Dilapidated buildings were removed from Comstock Street southeast to the boardwalk area by the lake. Deteriorated pavement, a large wooden stage that overlooked the lake, and trees along the midway also were removed, creating a large open area for festivals.
In June, the PHMC began making inquiries of Joseph since Conneaut Lake Park had accepted a $12,500 PHMC Keystone Historic Preservation Grant eight years ago.
The park was given the $12,500 state grant in June 2013 toward preservation of its famous Blue Streak roller coaster.
The grant's terms required the PHMC to review and approve changes within the park’s core area for 15 years, or until June 2028, Pollman told the Tribune in an interview in August.
According to a filing with the Crawford County Recorder of Deeds Office, the covenants "apply to the historic core of the park and include the Main Ride area and Midway, and includes the area roughly bound by Route 618, Reed Avenue, Lake Street, Brown Avenue, and municipal boundary line of Summit and Sadsbury townships."

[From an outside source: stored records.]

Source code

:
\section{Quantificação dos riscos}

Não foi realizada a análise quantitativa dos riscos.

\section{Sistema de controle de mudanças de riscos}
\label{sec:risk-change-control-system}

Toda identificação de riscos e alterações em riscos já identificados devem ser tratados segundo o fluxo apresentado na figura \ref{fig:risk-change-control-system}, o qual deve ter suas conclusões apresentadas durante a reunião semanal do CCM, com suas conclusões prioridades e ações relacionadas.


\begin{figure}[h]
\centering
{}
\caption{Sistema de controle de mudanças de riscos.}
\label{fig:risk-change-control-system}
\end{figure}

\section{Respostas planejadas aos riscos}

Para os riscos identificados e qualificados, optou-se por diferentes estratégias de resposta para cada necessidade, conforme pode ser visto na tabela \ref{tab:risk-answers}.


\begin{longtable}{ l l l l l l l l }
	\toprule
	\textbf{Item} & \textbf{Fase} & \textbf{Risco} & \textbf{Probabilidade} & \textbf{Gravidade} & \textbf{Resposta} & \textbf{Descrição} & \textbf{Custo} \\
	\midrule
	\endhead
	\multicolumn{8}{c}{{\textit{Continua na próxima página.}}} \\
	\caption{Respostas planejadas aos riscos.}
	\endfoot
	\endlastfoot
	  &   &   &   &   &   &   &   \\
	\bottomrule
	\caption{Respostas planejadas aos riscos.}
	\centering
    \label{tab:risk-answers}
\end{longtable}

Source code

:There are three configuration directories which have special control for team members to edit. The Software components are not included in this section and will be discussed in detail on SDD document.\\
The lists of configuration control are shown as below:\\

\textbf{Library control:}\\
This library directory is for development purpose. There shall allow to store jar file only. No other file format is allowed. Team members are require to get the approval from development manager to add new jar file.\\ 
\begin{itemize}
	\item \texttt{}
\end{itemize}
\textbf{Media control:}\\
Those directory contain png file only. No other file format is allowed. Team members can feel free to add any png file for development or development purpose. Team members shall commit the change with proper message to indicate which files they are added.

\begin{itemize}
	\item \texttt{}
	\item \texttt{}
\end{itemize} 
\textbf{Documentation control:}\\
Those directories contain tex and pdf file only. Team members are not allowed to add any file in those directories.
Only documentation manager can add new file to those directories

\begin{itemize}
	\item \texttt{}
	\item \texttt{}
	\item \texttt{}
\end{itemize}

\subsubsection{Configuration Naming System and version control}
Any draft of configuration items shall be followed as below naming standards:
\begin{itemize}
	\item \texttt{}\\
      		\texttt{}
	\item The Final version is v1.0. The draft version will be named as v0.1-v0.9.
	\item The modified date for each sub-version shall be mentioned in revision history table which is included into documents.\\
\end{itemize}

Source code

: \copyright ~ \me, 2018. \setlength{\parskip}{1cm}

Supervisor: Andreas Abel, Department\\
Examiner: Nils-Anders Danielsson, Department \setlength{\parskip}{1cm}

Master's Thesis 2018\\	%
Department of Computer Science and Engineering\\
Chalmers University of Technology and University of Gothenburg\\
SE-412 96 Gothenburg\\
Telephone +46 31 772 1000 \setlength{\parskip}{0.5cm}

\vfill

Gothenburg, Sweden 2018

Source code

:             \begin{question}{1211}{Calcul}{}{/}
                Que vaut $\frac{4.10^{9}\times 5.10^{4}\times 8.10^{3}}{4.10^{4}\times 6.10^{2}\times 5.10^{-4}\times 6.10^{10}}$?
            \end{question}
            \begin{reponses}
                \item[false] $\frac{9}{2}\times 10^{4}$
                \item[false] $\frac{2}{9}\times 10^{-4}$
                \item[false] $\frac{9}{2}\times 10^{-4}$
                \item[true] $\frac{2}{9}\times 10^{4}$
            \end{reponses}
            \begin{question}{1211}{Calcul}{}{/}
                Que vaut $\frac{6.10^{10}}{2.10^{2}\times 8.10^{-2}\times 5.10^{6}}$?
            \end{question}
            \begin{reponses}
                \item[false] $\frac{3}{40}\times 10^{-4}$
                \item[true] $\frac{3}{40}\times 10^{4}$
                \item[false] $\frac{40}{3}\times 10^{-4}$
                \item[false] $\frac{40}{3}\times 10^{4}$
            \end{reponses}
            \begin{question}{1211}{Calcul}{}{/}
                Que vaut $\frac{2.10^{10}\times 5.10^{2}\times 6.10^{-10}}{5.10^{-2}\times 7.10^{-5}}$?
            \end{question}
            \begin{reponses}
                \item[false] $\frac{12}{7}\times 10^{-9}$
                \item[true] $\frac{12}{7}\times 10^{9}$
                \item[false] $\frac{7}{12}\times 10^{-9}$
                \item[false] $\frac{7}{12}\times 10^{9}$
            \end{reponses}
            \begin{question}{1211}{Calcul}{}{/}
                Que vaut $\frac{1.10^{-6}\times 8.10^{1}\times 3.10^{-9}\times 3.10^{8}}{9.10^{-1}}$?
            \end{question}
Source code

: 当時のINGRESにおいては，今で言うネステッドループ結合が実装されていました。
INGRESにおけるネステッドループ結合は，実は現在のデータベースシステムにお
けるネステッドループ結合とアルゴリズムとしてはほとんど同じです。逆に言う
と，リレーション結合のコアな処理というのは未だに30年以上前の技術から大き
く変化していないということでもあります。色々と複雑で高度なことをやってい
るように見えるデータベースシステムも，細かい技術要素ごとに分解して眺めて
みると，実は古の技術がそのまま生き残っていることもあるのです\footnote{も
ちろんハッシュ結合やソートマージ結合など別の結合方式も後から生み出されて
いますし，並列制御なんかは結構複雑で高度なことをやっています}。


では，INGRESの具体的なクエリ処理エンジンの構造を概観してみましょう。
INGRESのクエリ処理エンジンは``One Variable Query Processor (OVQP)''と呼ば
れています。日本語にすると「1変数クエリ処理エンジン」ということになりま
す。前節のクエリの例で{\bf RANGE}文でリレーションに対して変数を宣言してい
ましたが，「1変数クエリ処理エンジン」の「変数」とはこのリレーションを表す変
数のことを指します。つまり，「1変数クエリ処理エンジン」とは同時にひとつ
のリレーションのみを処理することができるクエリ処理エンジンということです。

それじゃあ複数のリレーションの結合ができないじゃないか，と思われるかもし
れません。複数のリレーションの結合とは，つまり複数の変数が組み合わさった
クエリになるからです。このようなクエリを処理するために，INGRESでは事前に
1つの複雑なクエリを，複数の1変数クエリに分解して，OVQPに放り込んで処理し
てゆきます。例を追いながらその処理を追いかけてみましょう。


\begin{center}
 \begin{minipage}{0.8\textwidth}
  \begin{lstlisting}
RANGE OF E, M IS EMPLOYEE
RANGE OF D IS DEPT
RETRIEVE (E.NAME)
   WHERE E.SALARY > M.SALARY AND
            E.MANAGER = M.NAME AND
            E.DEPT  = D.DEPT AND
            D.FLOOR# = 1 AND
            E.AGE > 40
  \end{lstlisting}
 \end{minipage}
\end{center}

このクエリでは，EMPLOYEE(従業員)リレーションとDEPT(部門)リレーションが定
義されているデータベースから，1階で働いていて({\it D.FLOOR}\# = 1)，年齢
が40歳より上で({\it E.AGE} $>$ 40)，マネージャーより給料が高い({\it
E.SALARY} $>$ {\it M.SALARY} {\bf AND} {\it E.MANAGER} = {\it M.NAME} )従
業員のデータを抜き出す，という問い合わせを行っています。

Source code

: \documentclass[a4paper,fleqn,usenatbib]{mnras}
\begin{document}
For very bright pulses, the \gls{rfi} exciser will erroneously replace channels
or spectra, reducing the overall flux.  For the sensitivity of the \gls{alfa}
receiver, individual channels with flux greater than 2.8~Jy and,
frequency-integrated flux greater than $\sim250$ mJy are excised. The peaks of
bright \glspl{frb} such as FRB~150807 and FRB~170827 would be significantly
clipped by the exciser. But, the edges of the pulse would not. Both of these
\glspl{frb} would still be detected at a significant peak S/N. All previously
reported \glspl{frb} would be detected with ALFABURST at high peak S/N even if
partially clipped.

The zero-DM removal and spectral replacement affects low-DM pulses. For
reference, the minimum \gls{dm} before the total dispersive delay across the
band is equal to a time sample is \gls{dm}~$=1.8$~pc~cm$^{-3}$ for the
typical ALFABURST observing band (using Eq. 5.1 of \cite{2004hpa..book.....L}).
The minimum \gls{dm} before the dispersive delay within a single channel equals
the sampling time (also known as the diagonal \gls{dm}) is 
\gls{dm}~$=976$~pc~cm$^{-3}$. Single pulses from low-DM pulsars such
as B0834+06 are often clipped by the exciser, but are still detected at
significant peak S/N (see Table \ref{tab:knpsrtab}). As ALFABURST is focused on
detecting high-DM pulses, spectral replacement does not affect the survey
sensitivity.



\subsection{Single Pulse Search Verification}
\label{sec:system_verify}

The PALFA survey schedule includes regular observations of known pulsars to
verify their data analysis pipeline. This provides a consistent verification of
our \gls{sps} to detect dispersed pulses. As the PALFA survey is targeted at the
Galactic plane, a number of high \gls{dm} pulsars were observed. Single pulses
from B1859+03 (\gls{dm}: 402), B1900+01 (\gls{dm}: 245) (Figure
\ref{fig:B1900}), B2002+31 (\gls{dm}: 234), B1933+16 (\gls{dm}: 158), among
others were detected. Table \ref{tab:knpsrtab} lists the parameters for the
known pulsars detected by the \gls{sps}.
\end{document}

The covenants are "to ensure the maintenance and preservation of the architectural and historical characteristics of the Conneaut Lake Park Historic District, which has been determined eligible for listing or is listed in the National Register of Historic Places under the provision of the National Historic Preservation Act of 1966."
“No demolition, site development, new construction, or substantial alteration, or other action that may potentially alter the historic character of Conneaut Lake Park shall be undertaken or permitted to said property without the prior written permission from the Commission,” the covenant states.
While Conneaut Lake Park is not on the National Register of Historic Places but still was being treated as such due to the covenants, it didn't mean Joseph couldn't make changes when he became owner, according to Pollman.
"There are big misconceptions about the National Register of Historic Places," he said. "Just because something is historically eligible does not preclude a property owner from doing what he or she chooses to do. It is his property."
According to a fact sheet on the PHMC's website, the National Register of Historic Places:
• Does not restrict the rights of property owners or require that properties be maintained, repaired or restored.
• Does not prevent a property’s destruction by federal, state, local or private development.
• Does not guarantee that grant funds will be available for projects.
• Does not require property owners to follow preservation standards unless they wish to quality for tax benefits.
• Does not require property owners to allow public access to their property.
• Does not automatically invoke local historic district zoning or landmark designation.
• Does not qualify a property for a Pennsylvania Historical Marker.
• Does not list individual properties if the owner objects, or list a historic district if the majority of property owners object.
• Does not provide a plaque for registered properties, although property owners may obtain plaques at their own expense.